## [Task details]
Each line shown below should be copied exactly.

====== Input for this task ======

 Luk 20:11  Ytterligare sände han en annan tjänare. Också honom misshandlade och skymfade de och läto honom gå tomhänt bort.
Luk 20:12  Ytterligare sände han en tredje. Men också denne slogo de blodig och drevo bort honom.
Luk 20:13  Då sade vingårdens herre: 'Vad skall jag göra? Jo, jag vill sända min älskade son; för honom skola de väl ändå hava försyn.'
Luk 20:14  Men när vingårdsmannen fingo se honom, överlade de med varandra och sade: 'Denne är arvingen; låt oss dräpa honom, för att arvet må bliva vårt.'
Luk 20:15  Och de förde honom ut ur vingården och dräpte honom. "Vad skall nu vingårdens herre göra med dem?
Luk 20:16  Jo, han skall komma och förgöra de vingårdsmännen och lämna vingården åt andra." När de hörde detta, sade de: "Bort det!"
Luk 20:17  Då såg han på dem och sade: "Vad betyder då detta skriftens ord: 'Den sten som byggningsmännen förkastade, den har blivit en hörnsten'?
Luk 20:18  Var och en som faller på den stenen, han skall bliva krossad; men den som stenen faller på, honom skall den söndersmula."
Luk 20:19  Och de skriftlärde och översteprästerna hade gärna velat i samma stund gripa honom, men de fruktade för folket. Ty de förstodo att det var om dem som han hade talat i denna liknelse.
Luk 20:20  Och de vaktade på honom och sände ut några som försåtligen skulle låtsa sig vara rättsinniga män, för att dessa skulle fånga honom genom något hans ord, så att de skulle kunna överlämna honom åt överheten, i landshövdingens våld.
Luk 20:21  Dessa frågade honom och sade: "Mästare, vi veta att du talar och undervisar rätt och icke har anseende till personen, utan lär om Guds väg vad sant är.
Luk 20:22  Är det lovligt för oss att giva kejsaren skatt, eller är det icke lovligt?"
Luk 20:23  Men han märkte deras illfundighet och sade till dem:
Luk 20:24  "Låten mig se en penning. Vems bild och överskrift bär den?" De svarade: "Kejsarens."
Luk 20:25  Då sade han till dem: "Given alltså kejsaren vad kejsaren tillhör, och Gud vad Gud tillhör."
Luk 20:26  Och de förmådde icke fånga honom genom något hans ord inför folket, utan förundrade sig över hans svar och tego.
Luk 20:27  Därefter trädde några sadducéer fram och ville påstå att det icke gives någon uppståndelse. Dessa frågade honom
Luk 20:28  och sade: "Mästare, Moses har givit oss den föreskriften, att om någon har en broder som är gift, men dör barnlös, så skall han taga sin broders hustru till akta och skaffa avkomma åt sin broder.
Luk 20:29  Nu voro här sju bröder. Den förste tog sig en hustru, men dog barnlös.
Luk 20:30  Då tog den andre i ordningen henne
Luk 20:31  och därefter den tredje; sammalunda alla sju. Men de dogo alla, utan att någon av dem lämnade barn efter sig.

======

## [Answer area]
 Luk 20:11  Ytterligare sände han en annan tjänare. Också honom misshandlade och skymfade de och läto honom gå tomhänt bort.
Luk 20:12  Ytterligare sände han en tredje. Men också denne slogo de blodig och drevo bort honom.
Luk 20:13  Då sade vingårdens herre: 'Vad skall jag göra? Jo, jag vill sända min älskade son; för honom skola de väl ändå hava försyn.'
Luk 20:14  Men när vingårdsmannen fingo se honom, överlade de med varandra och sade: 'Denne är arvingen; låt oss dräpa honom, för att arvet må bliva vårt.'
Luk 20:15  Och de förde honom ut ur vingården och dräpte honom. "Vad skall nu vingårdens herre göra med dem?
Luk 20:16  Jo, han skall komma och förgöra de vingårdsmännen och lämna vingården åt andra." När de hörde detta, sade de: "Bort det!"
Luk 20:17  Då såg han på dem och sade: "Vad betyder då detta skriftens ord: 'Den sten som byggningsmännen förkastade, den har blivit en hörnsten'?
Luk 20:18  Var och en som faller på den stenen, han skall bliva krossad; men den som stenen faller på, honom skall den söndersmula."
Luk 20:19  Och de skriftlärde och översteprästerna hade gärna velat i samma stund gripa honom, men de fruktade för folket. Ty de förstodo att det var om dem som han hade talat i denna liknelse.
Luk 20:20  Och de vaktade på honom och sände ut några som försåtligen skulle låtsa sig vara rättsinniga män, för att dessa skulle fånga honom genom något hans ord, så att de skulle kunna överlämna honom åt överheten, i landshövdingens våld.
Luk 20:21  Dessa frågade honom och sade: "Mästare, vi veta att du talar och undervisar rätt och icke har anseende till personen, utan lär om Guds väg vad sant är.
Luk 20:22  Är det lovligt för oss att giva kejsaren skatt, eller är det icke lovligt?"
Luk 20:23  Men han märkte deras illfundighet och sade till dem:
Luk 20:24  "Låten mig se en penning. Vems bild och överskrift bär den?" De svarade: "Kejsarens."
Luk 20:25  Då sade han till dem: "Given alltså kejsaren vad kejsaren tillhör, och Gud vad Gud tillhör."
Luk 20:26  Och de förmådde icke fånga honom genom något hans ord inför folket, utan förundrade sig över hans svar och tego.
Luk 20:27  Därefter trädde några sadducéer fram och ville påstå att det icke gives någon uppståndelse. Dessa frågade honom
Luk 20:28  och sade: "Mästare, Moses har givit oss den föreskriften, att om någon har en broder som är gift, men dör barnlös, så skall han taga sin broders hustru till akta och skaffa avkomma åt sin broder.
Luk 20:29  Nu voro här sju bröder. Den förste tog sig en hustru, men dog barnlös.
Luk 20:30  Då tog den andre i ordningen henne
Luk 20:31  och därefter den tredje; sammalunda alla sju. Men de dogo alla, utan att någon av dem lämnade barn efter sig.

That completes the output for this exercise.